Die Geschichte entwickelt sich sehr spannend, schnell zeigt sich, dass dieser Mord nicht der erste ist, der auf diese Weise verübt wurde. Ein Kinderreim lässt zudem vermuten, dass noch einige Leichen folgen sollen. Thiebeck tut alles, um die Verbindung zwischen den Opfern und Hennis Schwester Marlene zu finden. Dabei ist nicht nur Thiebeck großartig beschrieben, auch die anderen Charaktere sind sehr plastisch dargestellt, besonders Henni wächst einem schnell ans Herz. Das ganze Team scheint so großartig zu funktionieren, dass ich mir die ganze Zeit gewünscht habe, für den nächsten Band würde Thiebeck einfach wieder bei der Polizei anfangen und offiziell mit ihnen ermitteln. Dann würde er sich auch schon mit Janas neuem Partner zusammenraufen. 
Das Buch hat beim Lesen einfach Spaß gemacht, die Story ist spannend und logisch aufgebaut und man kann das Buch nur schwer zur Seite legen. Wer Krimis liebt, sollte das Buch auf jeden Fall lesen. 

Wer möchte kann die Reihe auch mit Band eins beginnen, bereits 2015 erschienen ist „Bulletschach“, im Juli diesen Jahres folgt mit „Puppenruhe“ Band drei. 

Mittwoch, 27. Januar 2016

Lucinda Riley "Die sieben Schwestern" (Hörbuch)

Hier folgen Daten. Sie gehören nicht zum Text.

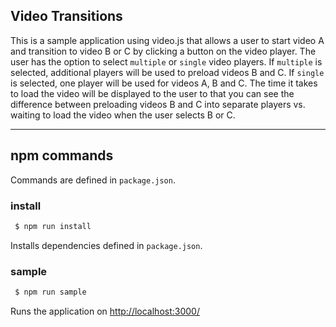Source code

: Video Transitions
---

This is a sample application using video.js that allows a user to start video A and transition to video B or C by clicking a button on
the video player.  The user has the option to select `multiple` or `single` video players.  If `multiple` is selected, additional players 
will be used to preload videos B and C.  If `single` is selected, one player will be used for videos A, B and C.  The time it takes to load
the video will be displayed to the user to that you can see the difference between preloading videos B and C into separate players vs. waiting
to load the video when the user selects B or C.

---

## npm commands

Commands are defined in `package.json`.

### install

```bash
 $ npm run install
```

Installs dependencies defined in `package.json`.

### sample

```bash
 $ npm run sample
```

Runs the application on [http://localhost:3000/](http://localhost:3000/)
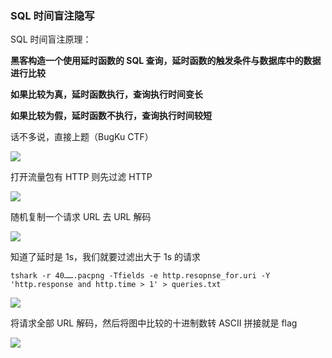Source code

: ### SQL 时间盲注隐写

SQL 时间盲注原理：

**黑客构造一个使用延时函数的 SQL 查询，延时函数的触发条件与数据库中的数据进行比较**

**如果比较为真，延时函数执行，查询执行时间变长**

**如果比较为假，延时函数不执行，查询执行时间较短**

话不多说，直接上题（BugKu CTF）

![](https://pic1.imgdb.cn/item/6780a2dcd0e0a243d4f2ee00.jpg)

打开流量包有 HTTP 则先过滤 HTTP

![](https://pic1.imgdb.cn/item/6780a2fad0e0a243d4f2ee09.jpg)

随机复制一个请求 URL 去 URL 解码

![](https://pic1.imgdb.cn/item/6780a318d0e0a243d4f2ee11.jpg)

知道了延时是 1s，我们就要过滤出大于 1s 的请求

```shell
tshark -r 40…….pacpng -Tfields -e http.resopnse_for.uri -Y 'http.response and http.time > 1' > queries.txt
```

![](https://pic1.imgdb.cn/item/6780a34cd0e0a243d4f2ee1d.jpg)

将请求全部 URL 解码，然后将图中比较的十进制数转 ASCII 拼接就是 flag

![](https://pic1.imgdb.cn/item/6780a363d0e0a243d4f2ee29.jpg)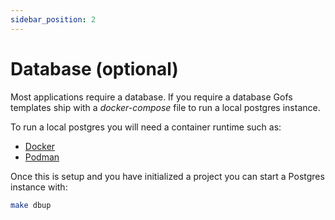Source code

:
 ```yaml
---
sidebar_position: 2
---
```


# Database (optional)

Most applications require a database. If you require a database Gofs templates ship with a _docker-compose_ file to run a local postgres instance.

To run a local postgres you will need a container runtime such as:

- [Docker](https://www.docker.com)
- [Podman](https://podman.io)

Once this is setup and you have initialized a project you can start a Postgres instance with:

```bash
make dbup
```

Maia ist mit ihrem Vater und ihren fünf Schwestern in einer Villa am Genfer See in relativer Abgeschiedenheit groß geworden. Sie arbeitet als Übersetzerin und lebt als letzte der Schwestern noch mit ihrem Vater in der Schweiz. Zwar wussten alle Schwestern immer, dass sie adoptiert wurden, doch als ihr Vater stirbt, hinterlässt er allen Schwestern die Koordinaten ihres Geburtsorts. Maia beginnt, sich auf die Suche nach Ihrer Familie zu machen und entdeckt dabei nicht nur schöne Dinge über ihre Vergangenheit.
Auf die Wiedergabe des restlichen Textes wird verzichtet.